Tuesday, August 11, 2015

Five scenes in a car

I am standing in the street, somewhere between fury and civility, and a squat middle aged man is sneering out from his balcony and calling me a mad woman. The man in front of me, who rammed into the back of my car half an hour earlier, is smiling in triumph. I am searching for something to make sense of this malice. I can't. And as I ask once more to be heard, my fingertips and toes and the ridges of my ears turn suddenly cold.

*

Fields are passing to my left, and though it is dark, I know they are bright green and ripe with rain. Some image of a sickle slices through the brief calm, and I feel it hook into my pelvis. I am dragged into the field, I don't know where my limbs are, mud in my hair, one foot bare, a grip pinching the skin of my wrist, breath, screams, slaps, footsteps. The chaos is sensory, my horror is absolutely physical. I blink in the car. I grit my teeth, enraged by my fear. Would I feel this way in another country?

*

He approaches with his towels, as usual. It is hot and I am aware my hair is fluttering. The sharp clack of his ring on the window, his tight frown and intense stare. Once, he broke into a smile as I was refusing him, which flattened me. But today his aggression seems heightened. It is hot and I am sure the window is cool. He knocks again and I shake my head again and for a brief moment I will him to punch through the window and grab my throat.

*

I have had more pleasant a time than I really deserve. I have become so brittle and unpleasant that the mere idea of enjoying a slow evening in someone's company feels distant and uneasy. Ease, comfort, laughter, wonder, long absent visitors, their company has saturated me and I feel heavy with them as we come to a halt. You reach into the back seat and hand me something and once I thank you there is an open moment when I am terrified you will lean toward me and I am afraid you won't.

*

I shouldn't have drunk that last whiskey, but something in the way my life is composed is making me reckless. And that courtyard makes me look at my whole life together and fills me with impulses.
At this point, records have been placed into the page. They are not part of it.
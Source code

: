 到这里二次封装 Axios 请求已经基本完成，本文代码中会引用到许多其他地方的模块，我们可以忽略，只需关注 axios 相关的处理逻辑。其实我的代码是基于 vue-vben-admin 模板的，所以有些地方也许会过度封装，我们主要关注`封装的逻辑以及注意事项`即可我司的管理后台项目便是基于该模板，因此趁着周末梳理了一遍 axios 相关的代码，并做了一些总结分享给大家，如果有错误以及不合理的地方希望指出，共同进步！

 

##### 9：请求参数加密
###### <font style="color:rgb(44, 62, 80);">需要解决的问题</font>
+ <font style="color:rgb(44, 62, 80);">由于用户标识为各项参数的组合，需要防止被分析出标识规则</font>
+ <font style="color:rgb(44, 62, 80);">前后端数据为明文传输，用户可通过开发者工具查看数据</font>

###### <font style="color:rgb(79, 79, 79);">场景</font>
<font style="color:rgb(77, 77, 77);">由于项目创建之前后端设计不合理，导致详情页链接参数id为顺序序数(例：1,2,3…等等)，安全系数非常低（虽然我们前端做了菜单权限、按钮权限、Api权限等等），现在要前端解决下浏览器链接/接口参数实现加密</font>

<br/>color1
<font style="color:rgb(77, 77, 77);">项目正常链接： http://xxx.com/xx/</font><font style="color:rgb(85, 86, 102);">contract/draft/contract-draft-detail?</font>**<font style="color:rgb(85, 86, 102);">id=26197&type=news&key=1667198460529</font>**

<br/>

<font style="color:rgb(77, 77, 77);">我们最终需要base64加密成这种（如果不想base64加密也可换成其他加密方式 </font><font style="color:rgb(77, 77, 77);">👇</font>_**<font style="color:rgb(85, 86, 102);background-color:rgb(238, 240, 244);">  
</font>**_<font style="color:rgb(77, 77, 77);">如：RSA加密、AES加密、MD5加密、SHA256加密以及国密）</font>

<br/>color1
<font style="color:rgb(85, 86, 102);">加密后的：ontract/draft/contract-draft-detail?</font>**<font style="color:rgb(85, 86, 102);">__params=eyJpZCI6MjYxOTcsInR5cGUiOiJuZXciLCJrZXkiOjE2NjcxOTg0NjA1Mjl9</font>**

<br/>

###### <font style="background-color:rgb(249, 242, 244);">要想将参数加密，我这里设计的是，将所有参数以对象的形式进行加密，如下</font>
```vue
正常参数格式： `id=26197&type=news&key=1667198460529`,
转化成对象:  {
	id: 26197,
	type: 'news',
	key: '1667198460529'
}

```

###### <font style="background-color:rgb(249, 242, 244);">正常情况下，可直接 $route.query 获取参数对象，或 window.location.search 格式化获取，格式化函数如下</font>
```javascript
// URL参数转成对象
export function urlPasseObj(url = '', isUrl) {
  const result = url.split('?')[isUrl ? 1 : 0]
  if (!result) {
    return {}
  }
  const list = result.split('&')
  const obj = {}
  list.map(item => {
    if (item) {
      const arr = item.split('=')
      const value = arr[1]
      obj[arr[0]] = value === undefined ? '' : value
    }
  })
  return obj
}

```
One hand hanging out of the window, ring gleaming in the rearview, bass drumming in the car doors, pedal pressed all the way down, head back against the rest, face smug with youth and stupidity, ears full of the rush of road and the slick of wet tyres, I am racing. One of these days, I may not make it home. My body already knows what it will feel like as the bonnet folds obediently like an accordion against the back of a truck and my bones crumple into my flesh.